**Problem statement**
Among these records, which lines include "website"? Copy them out.

********

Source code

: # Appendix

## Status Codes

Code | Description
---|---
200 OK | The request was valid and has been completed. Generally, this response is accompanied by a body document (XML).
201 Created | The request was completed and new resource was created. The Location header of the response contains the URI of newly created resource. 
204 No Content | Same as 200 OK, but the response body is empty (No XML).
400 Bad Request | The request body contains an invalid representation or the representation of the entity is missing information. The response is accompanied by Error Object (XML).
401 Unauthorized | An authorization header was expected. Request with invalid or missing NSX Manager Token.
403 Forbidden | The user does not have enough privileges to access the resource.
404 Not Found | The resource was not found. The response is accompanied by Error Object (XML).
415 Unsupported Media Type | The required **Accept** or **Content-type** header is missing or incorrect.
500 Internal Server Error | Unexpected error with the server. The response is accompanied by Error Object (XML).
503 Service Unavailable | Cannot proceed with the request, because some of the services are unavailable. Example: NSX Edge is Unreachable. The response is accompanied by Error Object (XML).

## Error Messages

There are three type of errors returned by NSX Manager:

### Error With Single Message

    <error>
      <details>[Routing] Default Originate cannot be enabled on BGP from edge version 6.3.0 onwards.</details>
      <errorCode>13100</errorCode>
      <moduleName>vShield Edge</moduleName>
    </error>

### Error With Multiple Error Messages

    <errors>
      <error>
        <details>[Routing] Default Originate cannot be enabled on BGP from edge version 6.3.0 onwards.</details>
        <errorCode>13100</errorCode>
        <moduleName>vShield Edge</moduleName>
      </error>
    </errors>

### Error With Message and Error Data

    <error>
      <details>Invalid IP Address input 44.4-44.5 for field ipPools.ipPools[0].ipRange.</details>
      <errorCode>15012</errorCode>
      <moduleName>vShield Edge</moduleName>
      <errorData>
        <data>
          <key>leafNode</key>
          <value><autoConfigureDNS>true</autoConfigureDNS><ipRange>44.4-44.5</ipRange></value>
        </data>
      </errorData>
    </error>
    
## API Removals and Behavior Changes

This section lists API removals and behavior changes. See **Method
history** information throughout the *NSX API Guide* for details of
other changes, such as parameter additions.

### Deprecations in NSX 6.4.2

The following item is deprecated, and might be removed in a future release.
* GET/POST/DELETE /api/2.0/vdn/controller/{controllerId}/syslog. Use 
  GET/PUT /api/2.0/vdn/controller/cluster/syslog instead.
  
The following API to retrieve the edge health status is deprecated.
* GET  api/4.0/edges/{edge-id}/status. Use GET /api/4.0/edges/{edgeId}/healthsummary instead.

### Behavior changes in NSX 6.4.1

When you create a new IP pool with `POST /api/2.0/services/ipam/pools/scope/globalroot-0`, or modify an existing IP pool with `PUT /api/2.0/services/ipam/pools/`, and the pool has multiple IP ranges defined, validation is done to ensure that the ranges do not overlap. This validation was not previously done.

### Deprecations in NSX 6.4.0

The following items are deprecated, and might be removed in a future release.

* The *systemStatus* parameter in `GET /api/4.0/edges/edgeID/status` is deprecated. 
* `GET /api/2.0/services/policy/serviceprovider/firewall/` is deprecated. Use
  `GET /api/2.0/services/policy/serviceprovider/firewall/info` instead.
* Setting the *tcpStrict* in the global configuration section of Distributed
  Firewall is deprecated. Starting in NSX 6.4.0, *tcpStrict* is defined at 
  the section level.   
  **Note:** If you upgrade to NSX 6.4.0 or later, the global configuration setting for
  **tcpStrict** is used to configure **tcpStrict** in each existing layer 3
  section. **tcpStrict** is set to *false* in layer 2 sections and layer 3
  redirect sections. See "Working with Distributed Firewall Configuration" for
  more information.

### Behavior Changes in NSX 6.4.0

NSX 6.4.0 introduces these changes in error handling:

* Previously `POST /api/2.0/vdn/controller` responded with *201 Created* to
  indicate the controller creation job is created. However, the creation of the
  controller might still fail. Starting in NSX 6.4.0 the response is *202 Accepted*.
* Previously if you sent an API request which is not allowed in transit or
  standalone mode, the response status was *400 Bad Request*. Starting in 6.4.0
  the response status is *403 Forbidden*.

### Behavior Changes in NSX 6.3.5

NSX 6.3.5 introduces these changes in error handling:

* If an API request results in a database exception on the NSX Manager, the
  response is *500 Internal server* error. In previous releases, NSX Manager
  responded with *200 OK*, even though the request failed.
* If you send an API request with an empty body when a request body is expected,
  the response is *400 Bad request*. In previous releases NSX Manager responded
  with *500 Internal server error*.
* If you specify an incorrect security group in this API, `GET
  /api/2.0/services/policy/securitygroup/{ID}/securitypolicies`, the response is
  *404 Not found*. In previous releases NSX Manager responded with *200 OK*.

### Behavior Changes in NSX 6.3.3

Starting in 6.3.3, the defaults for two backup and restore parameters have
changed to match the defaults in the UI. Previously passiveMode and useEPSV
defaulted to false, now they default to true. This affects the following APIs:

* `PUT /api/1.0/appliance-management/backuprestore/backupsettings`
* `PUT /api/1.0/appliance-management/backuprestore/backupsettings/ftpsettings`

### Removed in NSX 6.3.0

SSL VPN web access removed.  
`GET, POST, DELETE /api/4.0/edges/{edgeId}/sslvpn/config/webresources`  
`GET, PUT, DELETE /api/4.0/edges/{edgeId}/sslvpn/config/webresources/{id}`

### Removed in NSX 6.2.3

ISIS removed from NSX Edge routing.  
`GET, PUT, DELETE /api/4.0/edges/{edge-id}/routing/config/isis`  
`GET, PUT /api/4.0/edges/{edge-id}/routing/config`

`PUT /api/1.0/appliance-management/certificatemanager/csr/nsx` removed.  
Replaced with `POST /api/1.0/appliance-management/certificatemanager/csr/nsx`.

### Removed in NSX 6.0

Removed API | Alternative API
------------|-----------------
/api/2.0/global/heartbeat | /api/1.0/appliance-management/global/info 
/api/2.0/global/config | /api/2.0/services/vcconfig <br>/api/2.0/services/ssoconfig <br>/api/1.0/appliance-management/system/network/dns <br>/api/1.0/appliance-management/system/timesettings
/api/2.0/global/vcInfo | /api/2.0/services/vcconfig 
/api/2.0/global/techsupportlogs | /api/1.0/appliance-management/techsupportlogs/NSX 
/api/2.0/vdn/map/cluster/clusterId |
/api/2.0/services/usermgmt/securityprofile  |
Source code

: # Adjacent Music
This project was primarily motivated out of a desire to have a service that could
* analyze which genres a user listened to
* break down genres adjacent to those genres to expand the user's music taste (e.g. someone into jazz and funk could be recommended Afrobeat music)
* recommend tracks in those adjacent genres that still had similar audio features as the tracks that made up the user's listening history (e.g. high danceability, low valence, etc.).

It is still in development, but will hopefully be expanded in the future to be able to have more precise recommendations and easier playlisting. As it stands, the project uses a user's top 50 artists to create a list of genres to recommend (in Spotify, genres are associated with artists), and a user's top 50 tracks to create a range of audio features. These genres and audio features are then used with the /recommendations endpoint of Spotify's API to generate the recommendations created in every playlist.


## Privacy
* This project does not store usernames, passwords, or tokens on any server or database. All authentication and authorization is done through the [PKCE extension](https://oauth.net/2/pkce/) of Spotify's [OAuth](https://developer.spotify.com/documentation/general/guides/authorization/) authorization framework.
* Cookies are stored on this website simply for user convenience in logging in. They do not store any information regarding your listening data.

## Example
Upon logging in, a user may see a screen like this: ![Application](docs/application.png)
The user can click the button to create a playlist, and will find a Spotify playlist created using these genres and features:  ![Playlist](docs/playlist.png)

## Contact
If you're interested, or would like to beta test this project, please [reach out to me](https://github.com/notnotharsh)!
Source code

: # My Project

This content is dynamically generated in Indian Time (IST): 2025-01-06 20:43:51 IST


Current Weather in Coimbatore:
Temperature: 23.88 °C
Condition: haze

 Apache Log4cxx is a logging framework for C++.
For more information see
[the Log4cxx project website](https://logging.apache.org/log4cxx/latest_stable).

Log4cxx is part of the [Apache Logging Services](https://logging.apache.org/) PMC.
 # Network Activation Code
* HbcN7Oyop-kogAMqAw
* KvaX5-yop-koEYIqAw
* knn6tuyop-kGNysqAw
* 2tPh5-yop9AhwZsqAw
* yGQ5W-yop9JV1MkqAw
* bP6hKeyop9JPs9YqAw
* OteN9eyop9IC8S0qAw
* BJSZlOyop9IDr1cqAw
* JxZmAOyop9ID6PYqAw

********

**Result for this task**
* Cookies are stored on this website simply for user convenience in logging in. They do not store any information regarding your listening data.
[the Log4cxx project website](https://logging.apache.org/log4cxx/latest_stable).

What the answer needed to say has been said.